Last November, UC Davis campus police doused a group of student protesters with the spray. Student and public outrage ensued, and the university assigned a task force to investigate the incident . The group was scheduled to release its findings yesterday afternoon, but it postponed at the last minute after learning of the request for a restraining order by the officers’ union.
The judge ordered the task force to give its report to the officers’ attorneys so they could determine which parts, if any, contain information about accused officers that might violate legal protections for police.
Steve Montiel, a UC spokesperson, said the university was disappointed with the judge’s decision. “We feel it’s important for this report to be made accessible to the UC Davis community and the public. It’s important so that the healing can begin and so the university can move forward.”
At issue are privacy protections afforded law enforcement officers. Police union attorney John Bakhit said the law prohibits public dissemination of information about officers’ personnel histories. He referred to section 832.7 of the California Penal Code, which says officer personnel records are confidential and shall not be disclosed in any criminal or civil proceeding.
That law was passed after a 1974 requirement that law enforcement agencies establish a system for investigating and documenting complaints against peace officers; and a 1974 California Supreme Court ruling requiring the Los Angeles County Sheriff’s Department to produce records that could aid a defendant in establishing excessive force during an arrest.

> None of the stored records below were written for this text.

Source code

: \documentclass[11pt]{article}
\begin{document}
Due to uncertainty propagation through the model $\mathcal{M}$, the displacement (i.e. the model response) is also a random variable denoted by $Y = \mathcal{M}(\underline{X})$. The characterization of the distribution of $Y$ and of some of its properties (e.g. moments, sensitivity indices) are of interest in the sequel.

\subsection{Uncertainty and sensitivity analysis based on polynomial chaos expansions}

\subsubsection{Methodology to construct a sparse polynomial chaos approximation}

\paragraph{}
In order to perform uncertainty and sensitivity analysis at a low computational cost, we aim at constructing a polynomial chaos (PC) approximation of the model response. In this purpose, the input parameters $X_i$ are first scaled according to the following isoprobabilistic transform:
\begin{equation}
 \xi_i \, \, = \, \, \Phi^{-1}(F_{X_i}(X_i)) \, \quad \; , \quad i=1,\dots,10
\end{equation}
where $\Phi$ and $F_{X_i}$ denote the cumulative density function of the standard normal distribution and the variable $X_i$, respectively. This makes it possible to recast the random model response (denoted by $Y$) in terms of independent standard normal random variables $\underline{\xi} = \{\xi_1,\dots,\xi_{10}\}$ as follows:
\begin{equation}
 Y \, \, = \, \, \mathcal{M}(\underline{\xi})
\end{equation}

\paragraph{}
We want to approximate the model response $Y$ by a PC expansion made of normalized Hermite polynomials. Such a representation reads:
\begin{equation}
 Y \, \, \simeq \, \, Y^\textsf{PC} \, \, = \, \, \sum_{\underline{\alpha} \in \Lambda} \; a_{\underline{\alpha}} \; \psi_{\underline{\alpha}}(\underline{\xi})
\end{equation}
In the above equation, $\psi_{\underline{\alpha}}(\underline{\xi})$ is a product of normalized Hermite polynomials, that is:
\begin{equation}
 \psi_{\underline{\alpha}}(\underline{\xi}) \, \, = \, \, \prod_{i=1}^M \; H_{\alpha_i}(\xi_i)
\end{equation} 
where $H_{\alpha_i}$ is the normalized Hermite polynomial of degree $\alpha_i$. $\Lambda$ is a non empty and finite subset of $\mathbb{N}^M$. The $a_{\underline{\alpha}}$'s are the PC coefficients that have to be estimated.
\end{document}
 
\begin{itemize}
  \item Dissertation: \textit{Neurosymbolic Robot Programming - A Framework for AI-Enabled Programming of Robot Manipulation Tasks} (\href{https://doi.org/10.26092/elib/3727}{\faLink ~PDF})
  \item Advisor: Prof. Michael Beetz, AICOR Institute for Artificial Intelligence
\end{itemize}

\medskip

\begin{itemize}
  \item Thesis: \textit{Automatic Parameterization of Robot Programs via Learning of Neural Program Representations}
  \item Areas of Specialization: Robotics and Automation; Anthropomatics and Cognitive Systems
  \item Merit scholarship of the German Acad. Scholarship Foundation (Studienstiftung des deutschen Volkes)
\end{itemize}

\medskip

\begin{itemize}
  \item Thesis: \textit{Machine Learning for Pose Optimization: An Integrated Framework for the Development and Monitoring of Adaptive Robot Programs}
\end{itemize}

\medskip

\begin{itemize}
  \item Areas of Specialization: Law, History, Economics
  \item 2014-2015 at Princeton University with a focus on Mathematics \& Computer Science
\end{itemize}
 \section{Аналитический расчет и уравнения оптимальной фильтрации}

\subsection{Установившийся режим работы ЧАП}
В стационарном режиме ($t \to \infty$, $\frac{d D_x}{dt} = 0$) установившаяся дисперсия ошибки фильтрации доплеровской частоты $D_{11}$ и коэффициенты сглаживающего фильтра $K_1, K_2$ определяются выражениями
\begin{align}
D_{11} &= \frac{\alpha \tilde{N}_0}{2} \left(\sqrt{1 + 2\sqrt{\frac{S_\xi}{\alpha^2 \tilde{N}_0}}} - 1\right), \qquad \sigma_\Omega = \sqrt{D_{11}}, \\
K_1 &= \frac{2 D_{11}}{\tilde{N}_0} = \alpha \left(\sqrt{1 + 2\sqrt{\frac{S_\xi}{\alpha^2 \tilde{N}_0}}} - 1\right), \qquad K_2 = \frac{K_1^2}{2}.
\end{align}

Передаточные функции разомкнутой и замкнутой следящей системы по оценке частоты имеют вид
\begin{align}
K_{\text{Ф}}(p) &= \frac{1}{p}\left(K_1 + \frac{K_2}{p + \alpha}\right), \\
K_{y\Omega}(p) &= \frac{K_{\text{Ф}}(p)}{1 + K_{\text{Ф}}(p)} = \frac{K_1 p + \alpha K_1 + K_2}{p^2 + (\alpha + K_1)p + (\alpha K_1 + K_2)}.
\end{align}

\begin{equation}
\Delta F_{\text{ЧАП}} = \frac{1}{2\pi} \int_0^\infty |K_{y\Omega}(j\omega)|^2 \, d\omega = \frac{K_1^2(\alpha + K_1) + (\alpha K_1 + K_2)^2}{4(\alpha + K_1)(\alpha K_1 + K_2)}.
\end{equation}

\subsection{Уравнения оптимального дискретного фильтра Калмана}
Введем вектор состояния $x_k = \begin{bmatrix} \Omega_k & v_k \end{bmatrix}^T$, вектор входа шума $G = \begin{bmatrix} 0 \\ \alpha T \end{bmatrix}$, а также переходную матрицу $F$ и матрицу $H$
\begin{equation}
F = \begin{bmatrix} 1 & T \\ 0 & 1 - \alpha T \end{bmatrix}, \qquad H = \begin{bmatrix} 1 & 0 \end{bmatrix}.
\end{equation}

Before the high court ruling, law enforcement agencies saved records of complaints, assuming they would be kept confidential. But in the wake of the decision, agencies realized they might have to disclose that information in legal proceedings, and they were accused of shredding the records.
In response, the legislature in 1977 enacted Penal Code 832.7—the one Bakhit cites in the UC Davis case. The code was designed to define specific circumstances under which complaints against police can be released.
Another protection for police, the Public Safety Officers Procedural Bill of Rights Act, was passed in 1977. It says that no statement made by a public safety officer “under duress, coercion or threat of punitive action shall be admissible in any subsequent civil proceeding.”
Bakhit said that is exactly what happened in the pepper-spray case. “These officers were compelled to speak to these ‘quote’ investigators,” he said, “and that in and of itself gives [the investigators] access to confidential information.”
The most recent legal battle over officer confidentiality was in 2006, when the California Supreme Court upheld police privacy laws. Copley Press, which published the San Diego Union Tribune, sued the county to gain access to an appeals hearing involving the termination of a sheriff’s deputy. The state Supreme Court rejected Copley’s demands.
Michael Risher, staff attorney with the ACLU, says the UC Davis report should be published in full, and that California courts have interpreted the police privacy laws too broadly.
“If California law really prohibits the university from making this information public, that’s a big problem, and the law should be changed…This veil of secrecy that protects internal discipline proceedings does not prevent the government from releasing the names of police officers who are involved in interactions with the public.”